Standards: Flake Size Classification and the 99.95% Purity Bar for Battery-Grade Spherical Graphite
Flake-size classification
Industry flake-size convention, as described by Asbury Carbons and widely used across the sector, divides natural flake graphite concentrate into four classes: jumbo flake (+35 mesh, or coarser than roughly 500 microns), large flake (-35/+50 mesh, 300–500 microns), medium flake (-50/+80 mesh, 150–300 microns), and fine flake (-80 mesh and finer, under 150 microns) (USGS Mineral Commodity Summaries 2025 — Graphite). Commercial flake purity typically ranges from 85% to 97% total graphitic carbon, with jumbo and large flake commanding premium pricing for expandable-graphite and specialty applications, while medium and fine flake are the preferred feedstock for spherical-graphite conversion because they require less energy-intensive micronizing before spheroidization (SCRREEN EU critical raw materials factsheet). Amorphous graphite, mined mainly in China and Mexico, is a lower-purity, lower-value form (typically 70%–85% carbon) used in refractories, foundry facings, and lubricants rather than batteries. MOFCOM's 2023 export-control threshold of ≥50 mesh for regulated natural flake maps directly onto the medium/fine-flake boundary in this classification — meaning the vast majority of battery-relevant flake feedstock falls inside the licensed category, while only the coarsest jumbo and large flake used in industrial refractory and expandable-graphite markets sit outside it.

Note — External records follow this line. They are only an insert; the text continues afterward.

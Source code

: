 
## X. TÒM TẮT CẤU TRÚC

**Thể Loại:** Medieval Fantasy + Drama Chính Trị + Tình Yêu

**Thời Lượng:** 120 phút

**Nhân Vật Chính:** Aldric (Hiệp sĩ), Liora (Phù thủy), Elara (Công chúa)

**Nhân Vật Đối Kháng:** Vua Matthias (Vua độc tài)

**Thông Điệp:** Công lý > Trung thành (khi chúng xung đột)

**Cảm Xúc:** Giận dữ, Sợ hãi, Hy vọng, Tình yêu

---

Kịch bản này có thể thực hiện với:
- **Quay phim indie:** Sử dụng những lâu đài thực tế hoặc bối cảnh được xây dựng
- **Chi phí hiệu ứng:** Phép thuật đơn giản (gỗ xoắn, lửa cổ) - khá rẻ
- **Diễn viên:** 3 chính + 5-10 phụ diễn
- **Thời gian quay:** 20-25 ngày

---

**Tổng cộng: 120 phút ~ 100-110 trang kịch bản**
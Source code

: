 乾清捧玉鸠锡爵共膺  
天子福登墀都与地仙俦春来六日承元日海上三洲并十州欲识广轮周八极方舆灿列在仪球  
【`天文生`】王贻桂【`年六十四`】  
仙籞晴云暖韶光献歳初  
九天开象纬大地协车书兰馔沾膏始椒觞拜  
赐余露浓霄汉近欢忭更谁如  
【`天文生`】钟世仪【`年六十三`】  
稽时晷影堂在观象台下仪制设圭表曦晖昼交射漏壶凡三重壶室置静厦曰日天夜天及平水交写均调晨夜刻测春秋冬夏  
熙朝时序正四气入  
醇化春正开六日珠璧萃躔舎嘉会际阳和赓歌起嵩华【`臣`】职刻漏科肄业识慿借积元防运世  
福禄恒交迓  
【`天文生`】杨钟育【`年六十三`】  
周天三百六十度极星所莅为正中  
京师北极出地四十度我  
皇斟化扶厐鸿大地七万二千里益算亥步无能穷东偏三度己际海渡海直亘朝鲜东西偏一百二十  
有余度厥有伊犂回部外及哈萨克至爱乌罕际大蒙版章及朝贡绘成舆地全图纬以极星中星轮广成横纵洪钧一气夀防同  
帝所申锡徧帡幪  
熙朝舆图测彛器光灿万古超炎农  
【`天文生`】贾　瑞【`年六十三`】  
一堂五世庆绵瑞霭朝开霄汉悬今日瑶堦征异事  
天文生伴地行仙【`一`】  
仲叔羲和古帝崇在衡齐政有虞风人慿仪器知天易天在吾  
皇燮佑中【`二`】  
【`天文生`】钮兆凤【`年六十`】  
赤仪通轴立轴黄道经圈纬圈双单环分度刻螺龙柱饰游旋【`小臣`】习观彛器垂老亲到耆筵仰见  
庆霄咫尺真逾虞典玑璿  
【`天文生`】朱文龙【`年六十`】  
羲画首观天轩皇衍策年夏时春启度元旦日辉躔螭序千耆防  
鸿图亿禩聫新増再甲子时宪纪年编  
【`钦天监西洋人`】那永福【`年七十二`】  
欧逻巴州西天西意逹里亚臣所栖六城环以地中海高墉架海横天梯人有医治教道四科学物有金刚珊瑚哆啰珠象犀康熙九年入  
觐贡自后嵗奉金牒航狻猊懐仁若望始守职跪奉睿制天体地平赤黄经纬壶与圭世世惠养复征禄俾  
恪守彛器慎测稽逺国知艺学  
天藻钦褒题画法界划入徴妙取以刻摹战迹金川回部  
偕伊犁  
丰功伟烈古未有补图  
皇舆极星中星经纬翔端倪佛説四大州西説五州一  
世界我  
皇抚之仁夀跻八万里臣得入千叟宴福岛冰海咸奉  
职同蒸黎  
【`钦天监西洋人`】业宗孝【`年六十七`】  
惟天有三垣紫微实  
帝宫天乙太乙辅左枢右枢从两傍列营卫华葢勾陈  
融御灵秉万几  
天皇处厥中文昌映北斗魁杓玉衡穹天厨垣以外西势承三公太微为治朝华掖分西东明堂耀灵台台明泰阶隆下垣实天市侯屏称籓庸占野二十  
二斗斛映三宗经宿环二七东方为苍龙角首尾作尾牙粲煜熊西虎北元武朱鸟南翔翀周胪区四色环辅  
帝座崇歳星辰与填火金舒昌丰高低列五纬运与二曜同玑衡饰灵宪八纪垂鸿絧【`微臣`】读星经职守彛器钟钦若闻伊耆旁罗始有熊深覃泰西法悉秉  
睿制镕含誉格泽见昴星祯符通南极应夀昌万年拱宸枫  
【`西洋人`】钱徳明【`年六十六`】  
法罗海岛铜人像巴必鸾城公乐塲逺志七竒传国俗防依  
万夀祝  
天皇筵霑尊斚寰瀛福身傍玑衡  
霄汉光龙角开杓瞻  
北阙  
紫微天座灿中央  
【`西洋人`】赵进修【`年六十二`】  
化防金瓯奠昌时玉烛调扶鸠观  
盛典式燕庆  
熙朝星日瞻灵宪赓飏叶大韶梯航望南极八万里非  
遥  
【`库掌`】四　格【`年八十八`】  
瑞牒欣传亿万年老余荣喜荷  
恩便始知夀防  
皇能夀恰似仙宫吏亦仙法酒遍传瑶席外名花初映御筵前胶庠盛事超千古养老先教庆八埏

Battery-grade spherical purified graphite specifications
Spherical purified graphite (SPG) — the anode-relevant product — is defined by particle-shape and purity metrics rather than mesh size: rounded particles typically sized 10–25 microns (D50), with the finished, coated product required to reach ≥99.95% fixed carbon and near-absence of metallic impurities to meet lithium-ion cell manufacturers' specifications (SCRREEN EU critical raw materials factsheet). Producer test data illustrates the bar: Renascor's Siviour concentrate achieved 99.97%–99.98% fixed carbon with 0.02%–0.03% ash content in independent German testing, alongside D10/D50/D90 particle distributions and tap density within industry-standard ranges (Renascor Resources ASX announcement, Siviour battery test results). Fastmarkets' benchmark China SPG assessment specifies 99.95% carbon, 15 microns, fob China as its reference grade (Fastmarkets, 20 Jun 2023). MOFCOM's own control threshold for high-purity graphite under Announcement 39/2023 is set at >99.9% purity — just below the battery industry's internal 99.95% bar — meaning nearly all commercially relevant battery-grade material falls within the licensed category regardless of which threshold is applied.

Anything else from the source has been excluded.